¡Ah, la libertad…!

No sé si es necesario, pero me voy a presentar:
Soy un agaporni de color verde  y azul con algún toque negro y gris azulado, no soy un ancestral… ¡qué le vamos a hacer…! Llevo en este mundo poco más de dos meses y casi toda mi vida la he pasado con mi congénere blanquito, casi albino, que salió de la misma nidada que yo, aunque unas horas más tarde.

Me llaman Romano, no porque haya nacido en Roma, no, sino por mi compinche, que como es prácticamente blanco, parece albino y de ahí los nombres: Albina y Romano… ( En realidad no tienen ni idea de si somos machos o hembras, pero les suena bien… jajaja…) Pero bueno, me estoy desviando del tema. La familia con la que vivimos se fue de vacaciones y nos llevaron a nosotros también. Acabábamos de pasar de la papilla al alimento sólido, y nuestros “piares” empezaban a dejar de ser graznidos. También sentíamos que nuestras alas cogían fuerza y emprendimos nuestros primeros vuelos, con sus correspondientes coscorrones… no importa, volar es una cosa estupenda…

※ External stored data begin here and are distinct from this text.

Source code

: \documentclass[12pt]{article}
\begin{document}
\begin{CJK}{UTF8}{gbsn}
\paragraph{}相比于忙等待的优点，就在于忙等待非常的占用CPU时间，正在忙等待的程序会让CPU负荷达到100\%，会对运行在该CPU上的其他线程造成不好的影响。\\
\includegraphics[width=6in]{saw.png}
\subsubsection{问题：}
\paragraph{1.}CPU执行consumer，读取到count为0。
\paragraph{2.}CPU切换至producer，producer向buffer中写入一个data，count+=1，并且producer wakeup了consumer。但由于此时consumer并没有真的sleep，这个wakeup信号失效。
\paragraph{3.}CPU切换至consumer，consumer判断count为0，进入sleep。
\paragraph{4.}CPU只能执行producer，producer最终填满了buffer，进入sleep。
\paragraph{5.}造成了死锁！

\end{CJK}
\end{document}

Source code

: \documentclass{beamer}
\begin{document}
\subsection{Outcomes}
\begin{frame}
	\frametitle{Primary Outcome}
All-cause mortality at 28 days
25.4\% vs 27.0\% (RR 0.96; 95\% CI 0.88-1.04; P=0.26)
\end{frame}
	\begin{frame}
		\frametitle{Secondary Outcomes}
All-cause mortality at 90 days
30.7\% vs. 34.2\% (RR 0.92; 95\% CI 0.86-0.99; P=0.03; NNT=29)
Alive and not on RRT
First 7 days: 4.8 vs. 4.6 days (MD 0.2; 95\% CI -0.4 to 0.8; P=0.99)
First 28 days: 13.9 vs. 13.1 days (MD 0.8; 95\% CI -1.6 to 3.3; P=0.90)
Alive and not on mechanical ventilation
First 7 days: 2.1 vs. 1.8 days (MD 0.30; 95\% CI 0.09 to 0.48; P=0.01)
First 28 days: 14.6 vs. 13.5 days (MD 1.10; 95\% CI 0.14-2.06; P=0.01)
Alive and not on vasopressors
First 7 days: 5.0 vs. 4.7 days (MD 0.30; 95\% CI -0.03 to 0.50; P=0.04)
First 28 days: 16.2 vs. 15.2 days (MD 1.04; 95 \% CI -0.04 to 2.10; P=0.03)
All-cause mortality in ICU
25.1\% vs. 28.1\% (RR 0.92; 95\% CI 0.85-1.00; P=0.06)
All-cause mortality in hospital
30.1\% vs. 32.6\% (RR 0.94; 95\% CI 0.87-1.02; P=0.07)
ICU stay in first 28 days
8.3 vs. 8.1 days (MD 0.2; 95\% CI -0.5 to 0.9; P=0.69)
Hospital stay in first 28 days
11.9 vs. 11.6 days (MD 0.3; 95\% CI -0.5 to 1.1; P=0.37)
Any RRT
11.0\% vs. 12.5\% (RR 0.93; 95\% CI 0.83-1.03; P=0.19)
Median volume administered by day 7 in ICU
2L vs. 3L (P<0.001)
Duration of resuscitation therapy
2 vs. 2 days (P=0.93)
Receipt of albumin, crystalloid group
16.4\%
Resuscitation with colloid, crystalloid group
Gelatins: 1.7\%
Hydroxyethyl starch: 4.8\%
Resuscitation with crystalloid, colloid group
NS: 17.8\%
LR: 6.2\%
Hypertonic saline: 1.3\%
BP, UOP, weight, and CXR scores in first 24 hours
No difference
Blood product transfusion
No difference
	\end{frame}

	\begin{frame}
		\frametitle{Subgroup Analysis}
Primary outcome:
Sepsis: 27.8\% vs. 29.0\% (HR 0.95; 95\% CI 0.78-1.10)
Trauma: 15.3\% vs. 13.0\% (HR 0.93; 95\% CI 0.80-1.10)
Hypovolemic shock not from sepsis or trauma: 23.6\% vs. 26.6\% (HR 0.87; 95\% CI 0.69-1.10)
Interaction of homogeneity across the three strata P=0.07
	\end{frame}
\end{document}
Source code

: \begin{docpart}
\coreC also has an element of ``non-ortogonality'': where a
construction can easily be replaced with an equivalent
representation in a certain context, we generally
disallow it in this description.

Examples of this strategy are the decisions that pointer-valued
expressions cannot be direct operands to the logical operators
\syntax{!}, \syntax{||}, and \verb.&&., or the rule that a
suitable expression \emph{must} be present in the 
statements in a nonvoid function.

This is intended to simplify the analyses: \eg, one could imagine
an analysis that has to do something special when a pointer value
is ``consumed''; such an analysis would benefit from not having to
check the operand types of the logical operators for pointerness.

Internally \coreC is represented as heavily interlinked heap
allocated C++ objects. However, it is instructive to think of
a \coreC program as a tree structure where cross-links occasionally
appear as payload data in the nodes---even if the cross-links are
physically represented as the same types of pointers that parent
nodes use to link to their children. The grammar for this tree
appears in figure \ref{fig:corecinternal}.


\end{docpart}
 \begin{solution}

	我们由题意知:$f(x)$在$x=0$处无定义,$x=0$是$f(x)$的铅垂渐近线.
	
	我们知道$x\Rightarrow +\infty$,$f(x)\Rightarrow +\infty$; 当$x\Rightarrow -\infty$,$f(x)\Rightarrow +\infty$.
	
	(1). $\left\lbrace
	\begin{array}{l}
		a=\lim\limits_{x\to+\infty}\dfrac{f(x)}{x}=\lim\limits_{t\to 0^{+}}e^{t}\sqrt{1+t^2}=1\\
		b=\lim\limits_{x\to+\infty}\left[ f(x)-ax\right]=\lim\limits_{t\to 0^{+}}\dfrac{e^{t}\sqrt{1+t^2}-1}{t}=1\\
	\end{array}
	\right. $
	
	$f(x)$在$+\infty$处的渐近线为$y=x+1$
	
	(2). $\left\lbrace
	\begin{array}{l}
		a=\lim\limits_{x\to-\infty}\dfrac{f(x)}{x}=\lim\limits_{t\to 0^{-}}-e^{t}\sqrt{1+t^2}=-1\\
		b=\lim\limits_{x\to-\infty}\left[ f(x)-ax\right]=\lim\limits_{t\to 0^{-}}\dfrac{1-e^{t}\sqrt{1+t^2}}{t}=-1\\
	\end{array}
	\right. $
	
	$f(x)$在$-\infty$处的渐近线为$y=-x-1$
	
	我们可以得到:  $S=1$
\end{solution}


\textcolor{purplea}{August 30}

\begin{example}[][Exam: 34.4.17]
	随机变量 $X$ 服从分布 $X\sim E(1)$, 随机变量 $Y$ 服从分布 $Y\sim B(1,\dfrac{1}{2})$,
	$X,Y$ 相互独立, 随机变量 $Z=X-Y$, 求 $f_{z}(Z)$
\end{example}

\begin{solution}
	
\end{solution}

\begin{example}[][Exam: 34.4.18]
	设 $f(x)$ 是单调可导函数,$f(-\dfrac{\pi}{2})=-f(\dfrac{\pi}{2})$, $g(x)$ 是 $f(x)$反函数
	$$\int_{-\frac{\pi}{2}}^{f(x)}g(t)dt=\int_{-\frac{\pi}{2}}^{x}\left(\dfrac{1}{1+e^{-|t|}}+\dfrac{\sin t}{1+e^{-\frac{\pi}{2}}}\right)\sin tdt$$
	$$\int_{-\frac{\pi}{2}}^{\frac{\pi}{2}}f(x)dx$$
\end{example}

Poco a poco adquiríamos precisión en los aterrizajes y atinábamos cada vez más al otear nuestro objetivo. Ya podíamos ir muy lejos… pero sólo dentro de la casa…

En el chalet de las vacaciones había un patio-jardín con flores y plantas de muchos colores y nos sacaban para que nos diera el aire y viéramos la luz del sol, era maravilloso. En Madrid no teníamos esas cosas. De vez en cuando alguien metía la mano y nos cogía para juguetear, supongo que pensaban que nos gustaba, pero no era así. Nosotros preferimos estar libres y que no nos achuchen demasiado, aunque os digo la verdad, acabas acostumbrándote e incluso le llegas a coger el gusto.

Un día de esos en que quisieron cogerme, abrieron la puerta y yo me preparé para huir. No me cogió, sólo me persiguió un ratito y me dejó en paz pronto, pero tuvo un despiste garrafal: se dejó la jaula abierta… ¡Qué más quería yo…!¡Era mi oportunidad de volar lejos, de vivir mi vida sin tener que aguantar las manos que me perseguían y el pico de mi compi…! No lo dudé un instante, volé todo lo lejos que pude para alejarme de allí cuanto antes.

 

Albina y Romano a la luz de la vela  Cinemagraph de Mª Gracia Morales

 

Iba de árbol en árbol, feliz y contento, sin barrotes, sin manos, sin compañero y… ¡y sin comida…!

¡Vaya! ¡La libertad no era como yo me había imaginado!

No os voy a aburrir con mis aventuras fuera de la jaula, quizá en otro momento, sólo contaré que pasé la noche más larga de mi vida. Debo confesar además, que no me fui tan lejos como me hubiera gustado, echaba de menos esas manos juguetonas, el pico de mi compañero y, sobre todo, la manduca… ¡tampoco se puede ser libre sin comer!

Por la mañana sacaron la jaula con Albina que también había sufrido mi ausencia y me llamaba. No me pude resistir, le contesté, y me fui acercando poco a poco al patio donde me reclamaban. Las llamadas eran cada vez más fuertes, cada vez más apremiantes. Revoloteé un poco para ver dónde posarme y al fin me coloqué sobre la valla del patio, muy cerca de la jaula. Al verme, la cambiaron de lugar para que me fuera más fácil llegar a ella, les alegraba mucho volver a verme.

Por fin aterricé sobre los barrotes de mi casa y me dejé coger. Me llenaron de besos y me pesaron, había perdido diez gramos, de cincuenta que pesaba el día anterior.

El rato siguiente me lo pasé devorando los granos de comida que generosamente habían depositado en el comedero, porque sabían que volvía con mucha hambre…

Todos estábamos contentos, aunque yo tardé en reponerme del susto, me había sentido solo y desamparado y pasé mucho miedo.

Ahora vivo feliz con Albina y la familia que nos cuida. Algunas golondrinas que conocí en aquella escapada se burlan de mí y me desprecian porque creen que vendí mi libertad por comida, ellas viven en nidos que construyen con gran tesón y yo vivo en una caja con un nido de madera que ya estaba allí cuando me instalaron, ellas buscan su comida para criar a sus polluelos y yo sólo tengo que agarrarme a un comedero que siempre tiene granos… pero no soy menos libre por eso, al contrario, pude elegir entre quedarme fuera o volver, y opté por volver donde sabía que me querían… aunque eso suponga volar en un piso.